Last one out of the Kinjaverse, turn out the lights.

What Happened To The Art Of Listening To Music?

When I was a kid, one of my favorite pastimes was listening to music. Seriously, whenever a friend would call and ask what I was up to, more often that not I would say, “Listening to music.” and the response would invariable be, “Awesome, what are you listening to?” and the conversation would go from there.

It seems as though listening to music as a ‘thing’ has lost its way. I’m noticing more and more these days that music has been relegated to background noise while cooking or cleaning or working. For sure I have been guilty of this very behavior, though I’ve decided to make a change and go back to what I loved doing when I was younger. I remember looking forward to payday so I could go to straight to the record store and pick up a stack of new music, then head over to my friend’s house to smoke mountains of weed and do nothing but listen to records.

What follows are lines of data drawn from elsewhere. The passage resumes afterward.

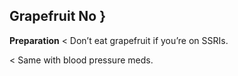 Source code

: ## Grapefruit No }

**Preparation**
< Don’t eat grapefruit if you’re on SSRIs.

< Same with blood pressure meds. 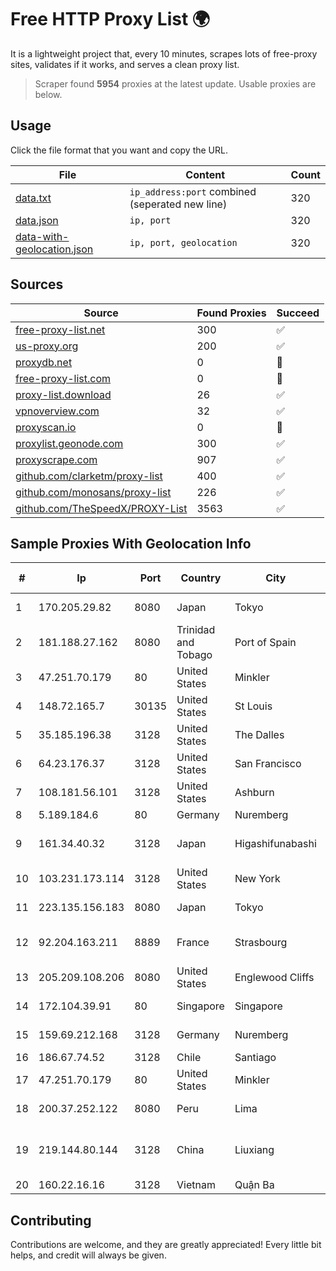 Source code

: 
# Free HTTP Proxy List 🌍

It is a lightweight project that, every 10 minutes, scrapes lots of free-proxy sites, validates if it works, and serves a clean proxy list.


> Scraper found **5954** proxies at the latest update. Usable proxies are below.

## Usage

Click the file format that you want and copy the URL.


|File|Content|Count|
|----|-------|-----|
|[data.txt](https://raw.githubusercontent.com/themiralay/Proxy-List-World/master/data.txt)|`ip_address:port` combined (seperated new line)|320|
|[data.json](https://raw.githubusercontent.com/themiralay/Proxy-List-World/master/data.json)|`ip, port`|320|
|[data-with-geolocation.json](https://raw.githubusercontent.com/themiralay/Proxy-List-World/master/data-with-geolocation.json)|`ip, port, geolocation`|320|

## Sources

|Source|Found Proxies|Succeed|
|------|-------------|-------|
|[free-proxy-list.net](https://free-proxy-list.net)|300|✅|
|[us-proxy.org](https://www.us-proxy.org)|200|✅|
|[proxydb.net](http://proxydb.net)|0|🚫|
|[free-proxy-list.com](https://free-proxy-list.com/?page=&port=&type%5B%5D=http&type%5B%5D=https&up_time=0&search=Search)|0|🚫|
|[proxy-list.download](https://www.proxy-list.download/HTTP)|26|✅|
|[vpnoverview.com](https://vpnoverview.com/privacy/anonymous-browsing/free-proxy-servers)|32|✅|
|[proxyscan.io](https://www.proxyscan.io)|0|🚫|
|[proxylist.geonode.com](https://proxylist.geonode.com/api/proxy-list?limit=300&page=1&sort_by=lastChecked&sort_type=desc&protocols=http,https)|300|✅|
|[proxyscrape.com](https://api.proxyscrape.com/v2/?request=displayproxies&protocol=http&timeout=10000&country=all&ssl=all&anonymity=all)|907|✅|
|[github.com/clarketm/proxy-list](https://raw.githubusercontent.com/clarketm/proxy-list/master/proxy-list-raw.txt)|400|✅|
|[github.com/monosans/proxy-list](https://raw.githubusercontent.com/monosans/proxy-list/main/proxies/http.txt)|226|✅|
|[github.com/TheSpeedX/PROXY-List](https://raw.githubusercontent.com/TheSpeedX/PROXY-List/master/http.txt)|3563|✅|


## Sample Proxies With Geolocation Info

|#|Ip|Port|Country|City|Internet Service Provider|
|-|--|----|-------|----|-------------------------|
|1|170.205.29.82|8080|Japan|Tokyo|Advin Services LLC|
|2|181.188.27.162|8080|Trinidad and Tobago|Port of Spain|Columbus Communications Trinidad Limited.|
|3|47.251.70.179|80|United States|Minkler|Alibaba Cloud LLC|
|4|148.72.165.7|30135|United States|St Louis|GoDaddy.com|
|5|35.185.196.38|3128|United States|The Dalles|Google LLC|
|6|64.23.176.37|3128|United States|San Francisco|DigitalOcean, LLC|
|7|108.181.56.101|3128|United States|Ashburn|Psychz Networks|
|8|5.189.184.6|80|Germany|Nuremberg|Contabo GmbH|
|9|161.34.40.32|3128|Japan|Higashifunabashi|NTT PC Communications, Inc.|
|10|103.231.173.114|3128|United States|New York|Netsec Limited|
|11|223.135.156.183|8080|Japan|Tokyo|So-net Corporation|
|12|92.204.163.211|8889|France|Strasbourg|velia.net Internetdienste GmbH|
|13|205.209.108.206|8080|United States|Englewood Cliffs|Interserver, Inc|
|14|172.104.39.91|80|Singapore|Singapore|Akamai Technologies|
|15|159.69.212.168|3128|Germany|Nuremberg|Hetzner Online GmbH|
|16|186.67.74.52|3128|Chile|Santiago|Entel Chile S.A.|
|17|47.251.70.179|80|United States|Minkler|Alibaba Cloud LLC|
|18|200.37.252.122|8080|Peru|Lima|Telefonica del Peru S.A.A.|
|19|219.144.80.144|3128|China|Liuxiang|CHINANET SHAANXI province Cloud Base network|
|20|160.22.16.16|3128|Vietnam|Quận Ba|VNPT Corp|



## Contributing

Contributions are welcome, and they are greatly appreciated! Every
little bit helps, and credit will always be given.

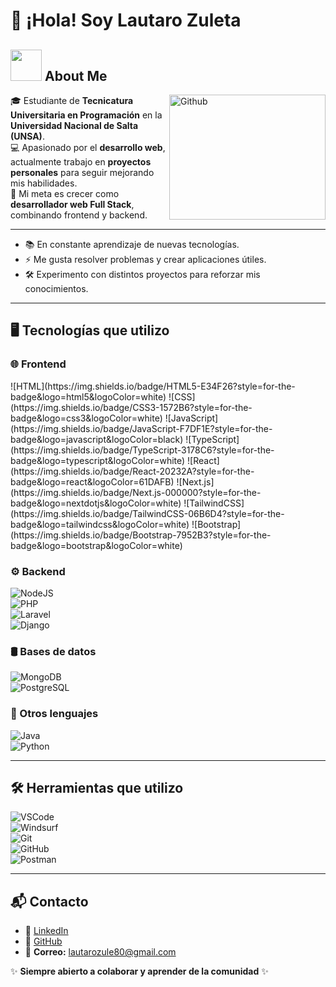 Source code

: # 👋 ¡Hola! Soy Lautaro Zuleta

## <picture><img src = "https://github.com/7oSkaaa/7oSkaaa/blob/main/Images/about_me.gif?raw=true" width = 50px></picture> About Me
<img align="right" width = 250px height = 200px alt="Github" src="https://github.com/Mo-Alsehli/Mo-Alsehli/assets/98949843/92f233e8-fd56-4521-bc8e-b48fe669209a" />

🎓 Estudiante de **Tecnicatura Universitaria en Programación** en la **Universidad Nacional de Salta (UNSA)**.  
💻 Apasionado por el **desarrollo web**, actualmente trabajo en **proyectos personales** para seguir mejorando mis habilidades.  
🚀 Mi meta es crecer como **desarrollador web Full Stack**, combinando frontend y backend.  

---

- 📚 En constante aprendizaje de nuevas tecnologías.  
- ⚡ Me gusta resolver problemas y crear aplicaciones útiles.  
- 🛠️ Experimento con distintos proyectos para reforzar mis conocimientos.  

---

## 🖥️ Tecnologías que utilizo  

### 🌐 Frontend
<div style="{display: flex; gap: 12px;}">
![HTML](https://img.shields.io/badge/HTML5-E34F26?style=for-the-badge&logo=html5&logoColor=white)  
![CSS](https://img.shields.io/badge/CSS3-1572B6?style=for-the-badge&logo=css3&logoColor=white)  
![JavaScript](https://img.shields.io/badge/JavaScript-F7DF1E?style=for-the-badge&logo=javascript&logoColor=black)  
![TypeScript](https://img.shields.io/badge/TypeScript-3178C6?style=for-the-badge&logo=typescript&logoColor=white)  
![React](https://img.shields.io/badge/React-20232A?style=for-the-badge&logo=react&logoColor=61DAFB)  
![Next.js](https://img.shields.io/badge/Next.js-000000?style=for-the-badge&logo=nextdotjs&logoColor=white)  
![TailwindCSS](https://img.shields.io/badge/TailwindCSS-06B6D4?style=for-the-badge&logo=tailwindcss&logoColor=white)  
![Bootstrap](https://img.shields.io/badge/Bootstrap-7952B3?style=for-the-badge&logo=bootstrap&logoColor=white)  
</div>

### ⚙️ Backend
![NodeJS](https://img.shields.io/badge/Node.js-339933?style=for-the-badge&logo=nodedotjs&logoColor=white)  
![PHP](https://img.shields.io/badge/PHP-777BB4?style=for-the-badge&logo=php&logoColor=white)  
![Laravel](https://img.shields.io/badge/Laravel-FF2D20?style=for-the-badge&logo=laravel&logoColor=white)  
![Django](https://img.shields.io/badge/Django-092E20?style=for-the-badge&logo=django&logoColor=white)  

### 🛢️ Bases de datos
![MongoDB](https://img.shields.io/badge/MongoDB-4EA94B?style=for-the-badge&logo=mongodb&logoColor=white)  
![PostgreSQL](https://img.shields.io/badge/PostgreSQL-316192?style=for-the-badge&logo=postgresql&logoColor=white)  

### 📌 Otros lenguajes
![Java](https://img.shields.io/badge/Java-ED8B00?style=for-the-badge&logo=openjdk&logoColor=white)  
![Python](https://img.shields.io/badge/Python-3776AB?style=for-the-badge&logo=python&logoColor=white)  

---

## 🛠️ Herramientas que utilizo  
![VSCode](https://img.shields.io/badge/VS%20Code-0078d7?style=for-the-badge&logo=visualstudiocode&logoColor=white)  
![Windsurf](https://img.shields.io/badge/Windsurf-0095FF?style=for-the-badge&logo=codeium&logoColor=white)  
![Git](https://img.shields.io/badge/Git-F05032?style=for-the-badge&logo=git&logoColor=white)  
![GitHub](https://img.shields.io/badge/GitHub-181717?style=for-the-badge&logo=github&logoColor=white)  
![Postman](https://img.shields.io/badge/Postman-FF6C37?style=for-the-badge&logo=postman&logoColor=white)  

---

## 📬 Contacto  
- 💼 [LinkedIn](https://www.linkedin.com/in/lautaro-zuleta/)  
- 🖤 [GitHub](https://github.com/LautaroZ01)  
- 📧 **Correo:** lautarozule80@gmail.com

✨ **Siempre abierto a colaborar y aprender de la comunidad** ✨
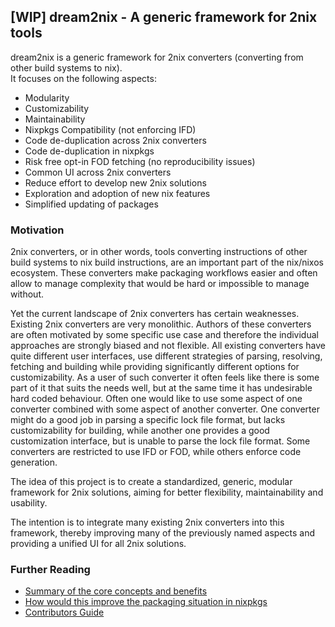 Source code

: ## [WIP] dream2nix - A generic framework for 2nix tools

dream2nix is a generic framework for 2nix converters (converting from other build systems to nix).  
It focuses on the following aspects:

- Modularity
- Customizability
- Maintainability
- Nixpkgs Compatibility (not enforcing IFD)
- Code de-duplication across 2nix converters
- Code de-duplication in nixpkgs
- Risk free opt-in FOD fetching (no reproducibility issues)
- Common UI across 2nix converters
- Reduce effort to develop new 2nix solutions
- Exploration and adoption of new nix features
- Simplified updating of packages

### Motivation

2nix converters, or in other words, tools converting instructions of other build systems to nix build instructions, are an important part of the nix/nixos ecosystem. These converters make packaging workflows easier and often allow to manage complexity that would be hard or impossible to manage without.

Yet the current landscape of 2nix converters has certain weaknesses. Existing 2nix converters are very monolithic. Authors of these converters are often motivated by some specific use case and therefore the individual approaches are strongly biased and not flexible. All existing converters have quite different user interfaces, use different strategies of parsing, resolving, fetching and building while providing significantly different options for customizability. As a user of such converter it often feels like there is some part of it that suits the needs well, but at the same time it has undesirable hard coded behaviour. Often one would like to use some aspect of one converter combined with some aspect of another converter. One converter might do a good job in parsing a specific lock file format, but lacks customizability for building, while another one provides a good customization interface, but is unable to parse the lock file format. Some converters are restricted to use IFD or FOD, while others enforce code generation.

The idea of this project is to create a standardized, generic, modular framework for 2nix solutions, aiming for better flexibility, maintainability and usability.

The intention is to integrate many existing 2nix converters into this framework, thereby improving many of the previously named aspects and providing a unified UI for all 2nix solutions.

### Further Reading

- [Summary of the core concepts and benefits](/docs/concepts-and-benefits.md)
- [How would this improve the packaging situation in nixpkgs](/docs/nixpkgs-improvements.md)
- [Contributors Guide](/docs/contributors-guide.md)
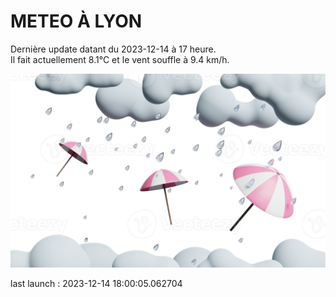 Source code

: # METEO À LYON

Dernière update datant du 2023-12-14 à 17 heure.  
Il fait actuellement 8.1°C et le vent souffle à 9.4 km/h.      

![](./.github/rain.png)

last launch : 2023-12-14 18:00:05.062704
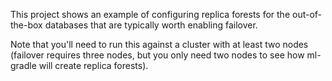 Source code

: This project shows an example of configuring replica forests for the out-of-the-box databases that are typically worth 
enabling failover.

Note that you'll need to run this against a cluster with at least two nodes (failover requires three nodes, but you
only need two nodes to see how ml-gradle will create replica forests).
 
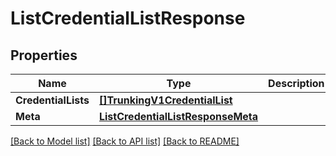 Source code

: # ListCredentialListResponse

## Properties

Name | Type | Description | Notes
------------ | ------------- | ------------- | -------------
**CredentialLists** | [**[]TrunkingV1CredentialList**](TrunkingV1CredentialList.md) |  |[optional] 
**Meta** | [**ListCredentialListResponseMeta**](ListCredentialListResponseMeta.md) |  |[optional] 

[[Back to Model list]](../README.md#documentation-for-models) [[Back to API list]](../README.md#documentation-for-api-endpoints) [[Back to README]](../README.md)


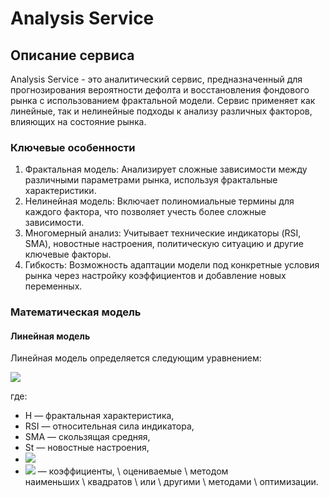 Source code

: # Analysis Service

## Описание сервиса

Analysis Service - это аналитический сервис, предназначенный для прогнозирования вероятности
дефолта и восстановления фондового рынка с использованием фрактальной модели.
Сервис применяет как линейные, так и нелинейные подходы к анализу различных факторов,
влияющих на состояние рынка.

### Ключевые особенности

1. Фрактальная модель: Анализирует сложные зависимости между различными параметрами рынка,
используя фрактальные характеристики.
2. Нелинейная модель: Включает полиномиальные термины для каждого фактора, 
что позволяет учесть более сложные зависимости.
3. Многомерный анализ: Учитывает технические индикаторы (RSI, SMA), 
новостные настроения, политическую ситуацию и другие ключевые факторы.
4. Гибкость: Возможность адаптации модели под конкретные условия рынка 
через настройку коэффициентов и добавление новых переменных.

### Математическая модель

#### Линейная модель

Линейная модель определяется следующим уравнением:

[//]: # ($$)

[//]: # (P_{default} = \alpha_1 H + \alpha_2 RSI + \alpha_3 SMA + \alpha_4 St + \alpha_5 P)

[//]: # ($$)
![](https://latex.codecogs.com/svg.image?{\color{Red}P_{default}=\alpha_1&space;H&plus;\alpha_2&space;RSI&plus;\alpha_3&space;SMA&plus;\alpha_4&space;St&plus;\alpha_5&space;P})

где:
* H — фрактальная характеристика,
* RSI — относительная сила индикатора,
* SMA — скользящая средняя,
* St — новостные настроения,
* ![](https://latex.codecogs.com/svg.image?{\color{Red}P_{political}})
* ![](https://latex.codecogs.com/svg.image?{\color{Red}\alpha_1,\alpha_2,\alpha_3,\alpha_4,\alpha_5}) — коэффициенты, \ оцениваемые \ методом \
наименьших \ квадратов \ или \ другими \ методами \ оптимизации. 
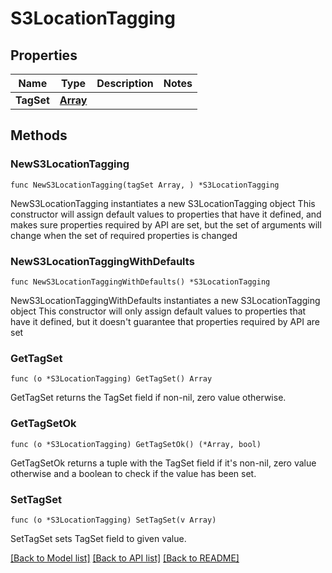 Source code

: # S3LocationTagging

## Properties

Name | Type | Description | Notes
------------ | ------------- | ------------- | -------------
**TagSet** | [**Array**](array.md) |  | 

## Methods

### NewS3LocationTagging

`func NewS3LocationTagging(tagSet Array, ) *S3LocationTagging`

NewS3LocationTagging instantiates a new S3LocationTagging object
This constructor will assign default values to properties that have it defined,
and makes sure properties required by API are set, but the set of arguments
will change when the set of required properties is changed

### NewS3LocationTaggingWithDefaults

`func NewS3LocationTaggingWithDefaults() *S3LocationTagging`

NewS3LocationTaggingWithDefaults instantiates a new S3LocationTagging object
This constructor will only assign default values to properties that have it defined,
but it doesn't guarantee that properties required by API are set

### GetTagSet

`func (o *S3LocationTagging) GetTagSet() Array`

GetTagSet returns the TagSet field if non-nil, zero value otherwise.

### GetTagSetOk

`func (o *S3LocationTagging) GetTagSetOk() (*Array, bool)`

GetTagSetOk returns a tuple with the TagSet field if it's non-nil, zero value otherwise
and a boolean to check if the value has been set.

### SetTagSet

`func (o *S3LocationTagging) SetTagSet(v Array)`

SetTagSet sets TagSet field to given value.



[[Back to Model list]](../README.md#documentation-for-models) [[Back to API list]](../README.md#documentation-for-api-endpoints) [[Back to README]](../README.md)


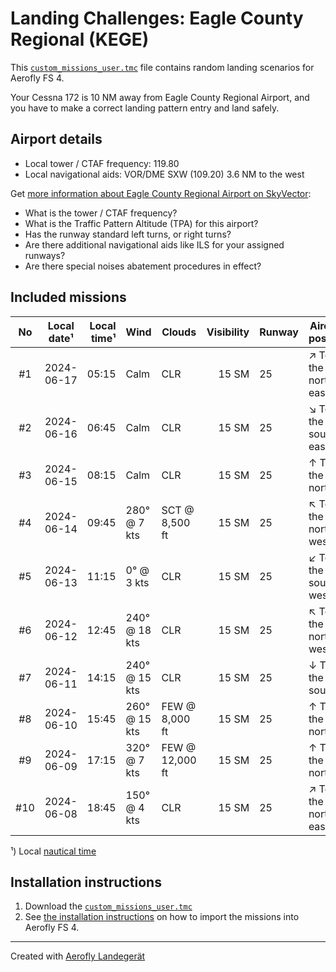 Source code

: # Landing Challenges: Eagle County Regional (KEGE)

This [`custom_missions_user.tmc`](./custom_missions_user.tmc) file contains random landing scenarios for Aerofly FS 4.

Your Cessna 172 is 10 NM away from Eagle County Regional Airport, and you have to make a correct landing pattern entry and land safely.

## Airport details

- Local tower / CTAF frequency: 119.80
- Local navigational aids: VOR/DME SXW (109.20) 3.6 NM to the west

Get [more information about Eagle County Regional Airport on SkyVector](https://skyvector.com/airport/KEGE):

- What is the tower / CTAF frequency?
- What is the Traffic Pattern Altitude (TPA) for this airport?
- Has the runway standard left turns, or right turns?
- Are there additional navigational aids like ILS for your assigned runways?
- Are there special noises abatement procedures in effect?

## Included missions

| No  | Local date¹ | Local time¹ | Wind          | Clouds          | Visibility | Runway | Aircraft position    |
| :-: | ----------- | ----------: | ------------- | --------------- | ---------: | ------ | -------------------- |
| #1  | 2024-06-17  |       05:15 | Calm          | CLR             |      15 SM | 25     | ↗ To the north-east |
| #2  | 2024-06-16  |       06:45 | Calm          | CLR             |      15 SM | 25     | ↘ To the south-east |
| #3  | 2024-06-15  |       08:15 | Calm          | CLR             |      15 SM | 25     | ↑ To the north       |
| #4  | 2024-06-14  |       09:45 | 280° @ 7 kts  | SCT @ 8,500 ft  |      15 SM | 25     | ↖ To the north-west |
| #5  | 2024-06-13  |       11:15 | 0° @ 3 kts    | CLR             |      15 SM | 25     | ↙ To the south-west |
| #6  | 2024-06-12  |       12:45 | 240° @ 18 kts | CLR             |      15 SM | 25     | ↖ To the north-west |
| #7  | 2024-06-11  |       14:15 | 240° @ 15 kts | CLR             |      15 SM | 25     | ↓ To the south       |
| #8  | 2024-06-10  |       15:45 | 260° @ 15 kts | FEW @ 8,000 ft  |      15 SM | 25     | ↑ To the north       |
| #9  | 2024-06-09  |       17:15 | 320° @ 7 kts  | FEW @ 12,000 ft |      15 SM | 25     | ↑ To the north       |
| #10 | 2024-06-08  |       18:45 | 150° @ 4 kts  | CLR             |      15 SM | 25     | ↗ To the north-east |

¹) Local [nautical time](https://en.wikipedia.org/wiki/Nautical_time)

## Installation instructions

1. Download the [`custom_missions_user.tmc`](./custom_missions_user.tmc)
2. See [the installation instructions](https://fboes.github.io/aerofly-missions/docs/generic-installation.html) on how to import the missions into Aerofly FS 4.

---

Created with [Aerofly Landegerät](https://github.com/fboes/aerofly-patterns)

These days I have access to millions of songs practically at at all times, but I’ve found that I can’t listen at work because I really enjoy active listening and it bugs me when I can’t pay attention to songs I really love.

I still have every record I’ve ever acquired over the last 41 years; my collecting began when I was five years old, and yes, I still have those first couple singles I got for Christmas that year. Over the last couple of months I’ve purchased four new releases on vinyl (Hot Chip, Best Coast, Built To Spill, and Jack White), each one has received at least one dedicated listening session - just sitting in my living room with my mutts, doing nothing but taking in the music - and each time it was such a rewarding experience.

No, I’m not going to sit here and say that vinyl is better than any other format because I won’t argue subjectivity and preference, but I will say that I truly enjoy vinyl as a total experience: slitting the plastic for the first time, checking out what goodies are hidden within, sliding out the record and inspecting the label, dropping the needle. It’s about holding something physical, reading the liner notes, looking at the photos, all while taking in the sounds.

The artists we all love have put so much time and energy into these releases and I believe they, as a whole package, deserve far more attention than simply streaming an MP3 over a smartphone. Vinyl records are making a pretty big comeback, and I hope it’s not just a hipster movement, but a societal movement back to slowing down and enjoying the entire experience of music.